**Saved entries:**
▼▼▼

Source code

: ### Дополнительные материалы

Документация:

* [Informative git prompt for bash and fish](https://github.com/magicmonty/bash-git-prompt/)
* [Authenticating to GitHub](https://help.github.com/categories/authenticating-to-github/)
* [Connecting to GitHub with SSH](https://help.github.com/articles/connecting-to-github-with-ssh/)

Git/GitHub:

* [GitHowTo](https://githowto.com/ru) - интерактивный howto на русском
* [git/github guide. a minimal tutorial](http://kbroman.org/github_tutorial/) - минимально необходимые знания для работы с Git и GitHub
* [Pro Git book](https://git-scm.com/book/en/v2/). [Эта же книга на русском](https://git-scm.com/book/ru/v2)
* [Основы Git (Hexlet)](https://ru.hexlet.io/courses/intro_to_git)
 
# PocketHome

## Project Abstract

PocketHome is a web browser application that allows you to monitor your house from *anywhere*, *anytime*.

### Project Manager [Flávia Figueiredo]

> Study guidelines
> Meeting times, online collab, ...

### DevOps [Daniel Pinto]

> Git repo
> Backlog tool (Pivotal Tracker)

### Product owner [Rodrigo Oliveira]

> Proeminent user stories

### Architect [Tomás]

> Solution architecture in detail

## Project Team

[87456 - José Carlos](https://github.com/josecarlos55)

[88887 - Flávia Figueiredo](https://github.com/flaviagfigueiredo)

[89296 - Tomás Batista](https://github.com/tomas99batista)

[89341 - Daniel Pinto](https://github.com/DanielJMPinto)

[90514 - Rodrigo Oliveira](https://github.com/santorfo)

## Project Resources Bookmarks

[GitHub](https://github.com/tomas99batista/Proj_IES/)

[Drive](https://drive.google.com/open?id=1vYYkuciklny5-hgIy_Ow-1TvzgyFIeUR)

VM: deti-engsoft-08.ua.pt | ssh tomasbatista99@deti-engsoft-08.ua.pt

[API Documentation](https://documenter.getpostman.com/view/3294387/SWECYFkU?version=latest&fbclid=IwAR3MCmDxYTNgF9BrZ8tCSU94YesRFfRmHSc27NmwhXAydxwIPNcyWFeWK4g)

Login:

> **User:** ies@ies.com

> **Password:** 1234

▲▲▲

Write every entry out again, exactly as it stands.

Source code

: ### Дополнительные материалы

Документация:

* [Informative git prompt for bash and fish](https://github.com/magicmonty/bash-git-prompt/)
* [Authenticating to GitHub](https://help.github.com/categories/authenticating-to-github/)
* [Connecting to GitHub with SSH](https://help.github.com/articles/connecting-to-github-with-ssh/)

Git/GitHub:

* [GitHowTo](https://githowto.com/ru) - интерактивный howto на русском
* [git/github guide. a minimal tutorial](http://kbroman.org/github_tutorial/) - минимально необходимые знания для работы с Git и GitHub
* [Pro Git book](https://git-scm.com/book/en/v2/). [Эта же книга на русском](https://git-scm.com/book/ru/v2)
* [Основы Git (Hexlet)](https://ru.hexlet.io/courses/intro_to_git)
 
# PocketHome

## Project Abstract

PocketHome is a web browser application that allows you to monitor your house from *anywhere*, *anytime*.

### Project Manager [Flávia Figueiredo]

> Study guidelines
> Meeting times, online collab, ...

### DevOps [Daniel Pinto]

> Git repo
> Backlog tool (Pivotal Tracker)

### Product owner [Rodrigo Oliveira]

> Proeminent user stories

### Architect [Tomás]

> Solution architecture in detail

## Project Team

[87456 - José Carlos](https://github.com/josecarlos55)

[88887 - Flávia Figueiredo](https://github.com/flaviagfigueiredo)

[89296 - Tomás Batista](https://github.com/tomas99batista)

[89341 - Daniel Pinto](https://github.com/DanielJMPinto)

[90514 - Rodrigo Oliveira](https://github.com/santorfo)

## Project Resources Bookmarks

[GitHub](https://github.com/tomas99batista/Proj_IES/)

[Drive](https://drive.google.com/open?id=1vYYkuciklny5-hgIy_Ow-1TvzgyFIeUR)

VM: deti-engsoft-08.ua.pt | ssh tomasbatista99@deti-engsoft-08.ua.pt

[API Documentation](https://documenter.getpostman.com/view/3294387/SWECYFkU?version=latest&fbclid=IwAR3MCmDxYTNgF9BrZ8tCSU94YesRFfRmHSc27NmwhXAydxwIPNcyWFeWK4g)

Login:

> **User:** ies@ies.com

> **Password:** 1234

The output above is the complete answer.